▶ [INSTRUCTIONS FOR THE TASK]:
Each line below that contains "Avancement" should be counted; give the total alone.

═════ DATA FOR REVIEW ═════

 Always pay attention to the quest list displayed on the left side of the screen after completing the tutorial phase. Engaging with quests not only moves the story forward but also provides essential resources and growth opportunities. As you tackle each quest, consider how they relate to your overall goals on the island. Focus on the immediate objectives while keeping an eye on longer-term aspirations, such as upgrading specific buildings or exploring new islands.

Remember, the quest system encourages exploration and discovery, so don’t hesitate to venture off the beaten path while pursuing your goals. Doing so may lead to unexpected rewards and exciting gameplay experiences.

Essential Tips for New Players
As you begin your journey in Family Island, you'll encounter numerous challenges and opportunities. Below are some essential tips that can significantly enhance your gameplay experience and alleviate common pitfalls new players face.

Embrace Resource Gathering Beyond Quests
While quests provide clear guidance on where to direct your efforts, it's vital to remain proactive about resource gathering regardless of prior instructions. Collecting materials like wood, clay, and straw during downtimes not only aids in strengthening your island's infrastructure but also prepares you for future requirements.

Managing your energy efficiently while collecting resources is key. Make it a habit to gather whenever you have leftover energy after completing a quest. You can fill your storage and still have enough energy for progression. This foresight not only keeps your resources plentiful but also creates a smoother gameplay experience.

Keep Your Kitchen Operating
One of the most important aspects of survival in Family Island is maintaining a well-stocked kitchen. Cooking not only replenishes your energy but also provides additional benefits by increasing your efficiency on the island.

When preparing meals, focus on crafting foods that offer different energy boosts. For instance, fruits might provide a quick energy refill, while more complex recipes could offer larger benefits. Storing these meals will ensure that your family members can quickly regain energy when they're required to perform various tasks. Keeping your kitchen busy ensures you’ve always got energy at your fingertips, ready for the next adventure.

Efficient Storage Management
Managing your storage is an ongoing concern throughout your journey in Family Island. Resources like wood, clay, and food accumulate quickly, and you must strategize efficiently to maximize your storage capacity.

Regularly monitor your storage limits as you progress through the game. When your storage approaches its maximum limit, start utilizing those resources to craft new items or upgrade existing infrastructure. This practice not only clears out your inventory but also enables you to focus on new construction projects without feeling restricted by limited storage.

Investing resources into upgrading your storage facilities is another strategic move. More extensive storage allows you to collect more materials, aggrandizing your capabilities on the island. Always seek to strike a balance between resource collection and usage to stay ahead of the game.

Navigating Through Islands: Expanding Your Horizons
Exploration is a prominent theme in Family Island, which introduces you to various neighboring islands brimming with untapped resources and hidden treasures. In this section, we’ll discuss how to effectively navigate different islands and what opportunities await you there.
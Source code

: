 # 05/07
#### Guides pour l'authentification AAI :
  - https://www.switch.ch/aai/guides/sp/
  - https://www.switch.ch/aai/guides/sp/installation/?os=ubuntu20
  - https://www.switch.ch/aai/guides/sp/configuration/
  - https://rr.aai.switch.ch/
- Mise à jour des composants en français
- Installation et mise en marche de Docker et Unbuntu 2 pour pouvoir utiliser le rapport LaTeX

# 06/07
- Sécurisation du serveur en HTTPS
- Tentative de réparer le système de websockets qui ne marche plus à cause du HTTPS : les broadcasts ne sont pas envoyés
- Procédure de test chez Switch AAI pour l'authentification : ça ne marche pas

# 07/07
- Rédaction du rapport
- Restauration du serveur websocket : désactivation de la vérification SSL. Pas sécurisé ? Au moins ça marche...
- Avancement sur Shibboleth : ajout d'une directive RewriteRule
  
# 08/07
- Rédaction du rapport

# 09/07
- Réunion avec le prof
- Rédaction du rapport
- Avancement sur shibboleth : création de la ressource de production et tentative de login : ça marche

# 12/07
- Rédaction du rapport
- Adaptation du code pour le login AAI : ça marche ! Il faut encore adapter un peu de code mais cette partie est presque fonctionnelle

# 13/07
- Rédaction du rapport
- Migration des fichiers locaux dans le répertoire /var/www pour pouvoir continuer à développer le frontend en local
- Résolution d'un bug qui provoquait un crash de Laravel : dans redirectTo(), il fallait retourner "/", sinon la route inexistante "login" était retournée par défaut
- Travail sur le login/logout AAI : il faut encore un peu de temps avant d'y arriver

═════

▶ [ANSWER AREA]:
2